Questionable research practices (QRP) are believed to be widespread, but empirical assessments are generally restricted to a few types of practices. Furthermore, conceptual confusion is rife with use and prevalence of QRPs often being confused as the same quantity. We present the hitherto most comprehensive study examining QRPs across scholarly fields and knowledge production modes. We survey perception, use, prevalence and predictors of QRPs among 3,402 researchers in Denmark and 1,307 in the UK, USA, Croatia and Austria. Results reveal remarkably similar response patterns among Danish and international respondents (τ = 0.85). Self-reported use indicates whether respondents have used a QRP in recent publications. 9 out of 10 respondents admitted using at least one QRP. Median use is three out of nine QRP items. Self-reported prevalence reflects the frequency of use. On average, prevalence rates were roughly three times lower compared to self-reported use.
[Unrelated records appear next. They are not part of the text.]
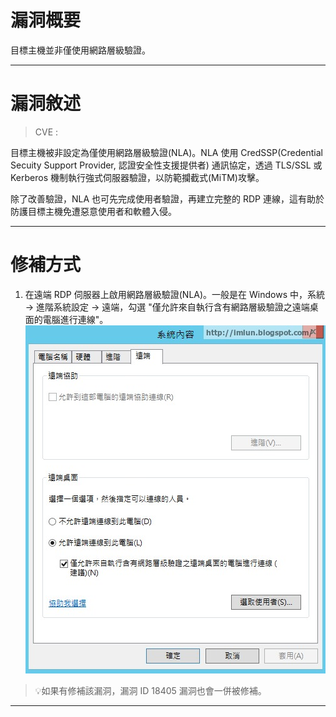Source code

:# 漏洞概要

目標主機並非僅使用網路層級驗證。


---

# 漏洞敘述

> CVE : 

目標主機被非設定為僅使用網路層級驗證(NLA)。NLA 使用 CredSSP(Credential Secuity Support Provider, 認證安全性支援提供者) 通訊協定，透過 TLS/SSL 或 Kerberos 機制執行強式伺服器驗證，以防範攔截式(MiTM)攻擊。

除了改善驗證，NLA 也可先完成使用者驗證，再建立完整的 RDP 連線，這有助於防護目標主機免遭惡意使用者和軟體入侵。


---

# 修補方式

1. 在遠端 RDP 伺服器上啟用網路層級驗證(NLA)。一般是在 Windows 中，系統 -> 進階系統設定 -> 遠端，勾選 "僅允許來自執行含有網路層級驗證之遠端桌面的電腦進行連線"。
![11a41f5a88cfda1c56cc67a896a09b11.png](images/11a41f5a88cfda1c56cc67a896a09b11.png)

> 💡如果有修補該漏洞，漏洞 ID 18405 漏洞也會一併被修補。


---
Findings indicated that the perceived social acceptability of QRPs influenced self-report patterns. Results suggest that most researchers use different types of QRPs within a restricted time period. The prevalence estimates, however, do not suggest outright systematic use of specific QRPs. Perceived pressure was the strongest systemic predictor for prevalence. Conversely, more local attention to research cultures and academic age was negatively related to prevalence. Finally, the personality traits conscientiousness and, to a lesser degree, agreeableness were also inversely associated with self-reported prevalence. Findings suggest that explanations for engagement with QRPs are not only attributable to systemic factors, as hitherto suggested, but a complicated mixture of experience, systemic and individual factors, and motivated reasoning.

Introduction

The scientific literature in several fields is seemingly swamped with false-positive claims [1], and a so-called reproducibility crisis has been declared [2]. The widespread use of questionable research practices (QRPs) is believed to be the main culprit for this untenable situation [3]. That is at least the impression one gets from popular media and rapidly growing scholarly literature reporting seemingly serious challenges to the scientific enterprise [e.g., 4, 5]. In this view, QRPs, their prevalence, and their consequences are confined to a select few manipulative, undisclosed practices which are exploited to seek ‘statistically significant’ and thus publishable results [6]. Nevertheless, the concept of QRP is far more comprehensive. It covers a wide range of diverse practices with potentially equally serious consequences for the trustworthiness and integrity of the scientific enterprise and its outcomes [7]. Therefore, there is a need for a more comprehensive perspective if we are to understand QRPs better, as well as their roots, use, prevalence, and impacts.

When, in 2005, Martinson and colleagues warned that, surprisingly, many US-based scientists funded by the National Institute of Health (NIH) ‘misbehaved’ [8], it marked an emerging reorientation in the discussions and studies on breaches of research integrity. They called for the need to change focus from spectacular but presumably rare cases of misconduct to a broader range of more “mundane ‘regular’ misbehaviours” viewed as questionable research practices [8], defined as actions that deviate from traditional values and standards of the research enterprise [9, 10]. They are not acts of misconduct, commonly defined as fabrication, falsification, and plagiarism (FFP) [10]. Instead, they are actions that violate the fundamental tenets of research, performed inadvertently or intentionally, occurring at every stage in the research process, and falling on a spectrum of severity from sloppy to detrimental [11]. QRPs are ‘ethical shades of grey’ between acceptable and unethical practices that offer considerable latitude for rationalisation and self-deception [12]. Individual QRPs often resist simple definitions and may even be defensible in specific contexts [13, 14]. They may include acts such as claiming authorship when not warranted, flawed peer reviewing, selective citing and deceptive reporting, overselling results, and various manipulative statistics popularly referred to as p-hacking [6, 7]. QRPs produce bias in everything from peer reviewing [e.g., 15] and authorship credits [e.g., 1618] over citation networks and indicators [e.g., 1923] to published research findings [e.g., 1, 24]. QRPs are presumed to be much more prevalent than individual acts of misconduct and are, therefore, seen as more damaging to research integrity [11]. If this is the case, the validity of knowledge claims in the literature will be undermined [7, 25], resources will be wasted [26], unnecessary harm may be inflicted, scientific norms will be challenged [27], trust between researchers will be eroded, and unfair reward structures evolve [28, 29].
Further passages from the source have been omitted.